Have you ever noticed that your garden always blooms in a particular succession, only to be completely thrown off by the weather one year?
These are examples of questions that beg to be answered by those who are watchful of the natural world. The search for those answers might lead you to a deeper connection with life, a keener eye for drawing or might even provide helpful data to scientists studying changes in the climate.
Giving yourself some quiet time to observe nature, to write or draw about it, focuses ones attention. As you begin to notice details you hadn’t seen before, what was once passed over as commonplace becomes extraordinary. It is in noticing these details that the curiosity begins. It is this sense of curiosity and wonder that opens the door to understanding, and along with increased understanding, comes deepened observation skills, expanded writing, drawing and communication skills, development of a “personal voice,” and practice in the use of the scientific process to investigate answers.

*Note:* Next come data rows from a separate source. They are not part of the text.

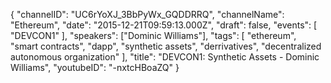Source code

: {
    "channelID": "UC6rYoXJ_3BbPyWx_GQDDRRQ",
    "channelName": "Ethereum",
    "date": "2015-12-21T09:59:13.000Z",
    "draft": false,
    "events": [
        "DEVCON1"
    ],
    "speakers": ["Dominic Williams"],
    "tags": [
        "ethereum",
        "smart contracts",
        "dapp",
        "synthetic assets",
        "derrivatives",
        "decentralized autonomous organization"
    ],
    "title": "DEVCON1: Synthetic Assets - Dominic Williams",
    "youtubeID": "-nxtcHBoaZQ"
}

Students who engage in nature journaling often move through viewing the out of doors as a place solely for recreation to a place of discoveries — an extended classroom. By narrowing journaling practice to a small well-defined outdoor area that is revisited repeatedly, teachers can allow for some familiarity of place so that students can witness changes over time and make important connections that inform a stonger understanding of science.
Diane W. Husic, Ph.D., Chair and Professor, Department of Biological Sciences, Moravian College, explains the value of involving the community in journaling: “As an educator and a conservationist, two of my greatest concerns are a) how seldom people get outside to appreciate nature, to truly observe the wonders in the natural world; and b) the increasing public distrust of science. If people don’t appreciate the environment around them, then who is going to fight to preserve our resources and the natural beauty of wild places? And if we don’t trust science, then how can we work together to understand how our world is changing and how we can work to save our environment from the many threats we place upon it? Science, beautifully and unexpectedly touches the lives of all of us, and too few people appreciate that.”
For local horticulturist and garden writer, Pam Ruch, drawing and writing in her field journal “is not about capturing images but about uncovering stories. …The story of the world, which holds a million other stories, is one without an ending.”
Excerpt from writings of Pam Ruch —
For the past six weeks I have gone nowhere (well, almost nowhere) without my journaling bag of tricks—binoculars, a loupe, a ruler, pens, colored pencils—and I’ve practiced the art of observation. I saw dodder twining counterclockwise around and around the winged stems of Verbesina alternifolia and slowly, over the weeks, sucking the life out of them. I saw a cicada climbing a broomstick, and a trio of ants carrying a dead earthworm down under. I spied on a green heron. One morning I watched as four species of bees gorged themselves on pollen on the face of a sunflower. A week later the bumblebee, or her hivemate, was still methodically combing through the approximately two thousand disc florets so that each and every one would reach seedhood. I defy anyone to closely observe a bumblebee at work and not come away with admiration and even affection for the industrious creature.